From his home in Chamonix, mountain guide and photographer, artist and writer, Ben Tibbetts loves wild and remote places, and he’s documented his ascents of all 82 of the 4000m peaks in the Alps in his recent book, Alpenglow.

Ben’s images have won numerous awards and his films have been selected in festivals all over the world, including the prestigious Banff Mountain Film Festival where he has been a finalist in both book and film categories.

Orchestras are often the soundtrack to our lives, whether in films, TV or even video games, but nothing beats hearing a huge orchestra live on stage.

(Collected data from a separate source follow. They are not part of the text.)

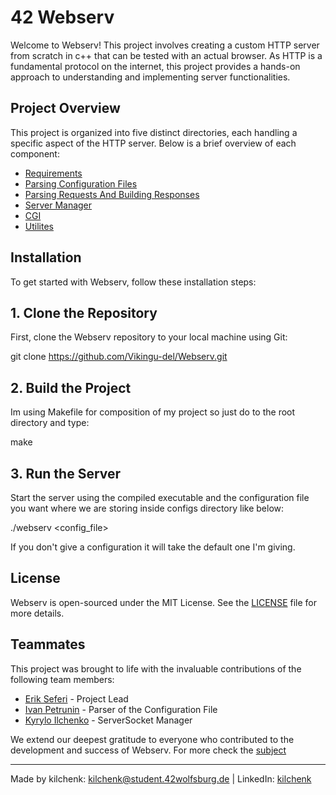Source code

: # 42 Webserv

Welcome to Webserv! This project involves creating a custom HTTP server from scratch in c++ that can be tested with an actual browser. As HTTP is a fundamental protocol on the internet, this project provides a hands-on approach to understanding and implementing server functionalities.

## Project Overview
This project is organized into five distinct directories, each handling a specific aspect of the HTTP server. Below is a brief overview of each component:

- [Requirements](./Requirements.md)
- [Parsing Configuration Files](./ConfigurationParser.md)
- [Parsing Requests And Building Responses](./RequestParser.md)
- [Server Manager](./ServerManager.md)
- [CGI](./Cgi.md)
- [Utilites](./Utilities.md)



## Installation

To get started with Webserv, follow these installation steps:

## 1. Clone the Repository

First, clone the Webserv repository to your local machine using Git:

   git clone https://github.com/Vikingu-del/Webserv.git

## 2. Build the Project
Im using Makefile for composition of my project so just do to the root directory and type:

   make

## 3. Run the Server
Start the server using the compiled executable and the configuration file you want where we are storing inside configs directory like below:

   ./webserv <config_file>

If you don't give a configuration it will take the default one I'm giving.


## License

Webserv is open-sourced under the MIT License. See the [LICENSE](./LICENSE) file for more details.

## Teammates

This project was brought to life with the invaluable contributions of the following team members:

- [Erik Seferi](https://github.com/Vikingu-del) - Project Lead
- [Ivan Petrunin](https://github.com/vanichx) - Parser of the Configuration File
- [Kyrylo Ilchenko](https://github.com/kilchenk) - ServerSocket Manager

We extend our deepest gratitude to everyone who contributed to the development and success of Webserv.
For more check the [subject](subject.pdf)

---
Made by kilchenk: kilchenk@student.42wolfsburg.de | LinkedIn: [kilchenk](https://www.linkedin.com/in/kyrylo-ilchenko/)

The Alpine Symphony is rarely performed simply because it requires vast numbers of players – around 120 – including organ, harps, a large brass section, and a percussion section that employs cowbells, a wind machine and thundersheet.

The Alpine Symphony is a dawn-to-dusk hike up an Alpine peak, and the photographs have been specially selected to illustrate the different points along the way. Strauss labels 22 separate sections from sunrise and the ascent, taking in flowering meadows and a waterfall, to the drama of a glacier and exhilaration of reaching the summit, then an almighty thunderstorm and hurried descent before, eventually, sunset and nightfall.


Ben has spent nearly 2 years working in the Antarctic and over four months in Greenland. He is also an accomplished ski mountaineer, having made a single push 31hr traverse of the Haute Route, gained 3rd in the Patrouille des Glaciers (Z1 – 2014), and competed for Britain in the European and World Championships.

Strauss’s Alpine Symphony is one of the great orchestral pieces about nature and humankind’s relationship with it and this performance will bring together glorious music, played by the Royal Liverpool Philharmonic Orchestra conducted by Nikolaj Szeps-Znaider, with stunning mountain photography to create an experience to remember.

The concert also features Nikolaj Szeps-Znaider as soloist in Bruch’s Violin Concerto No 1, one of the most popular violin concertos in the repertoire and a former No 1 in the Classic FM Hall of Fame.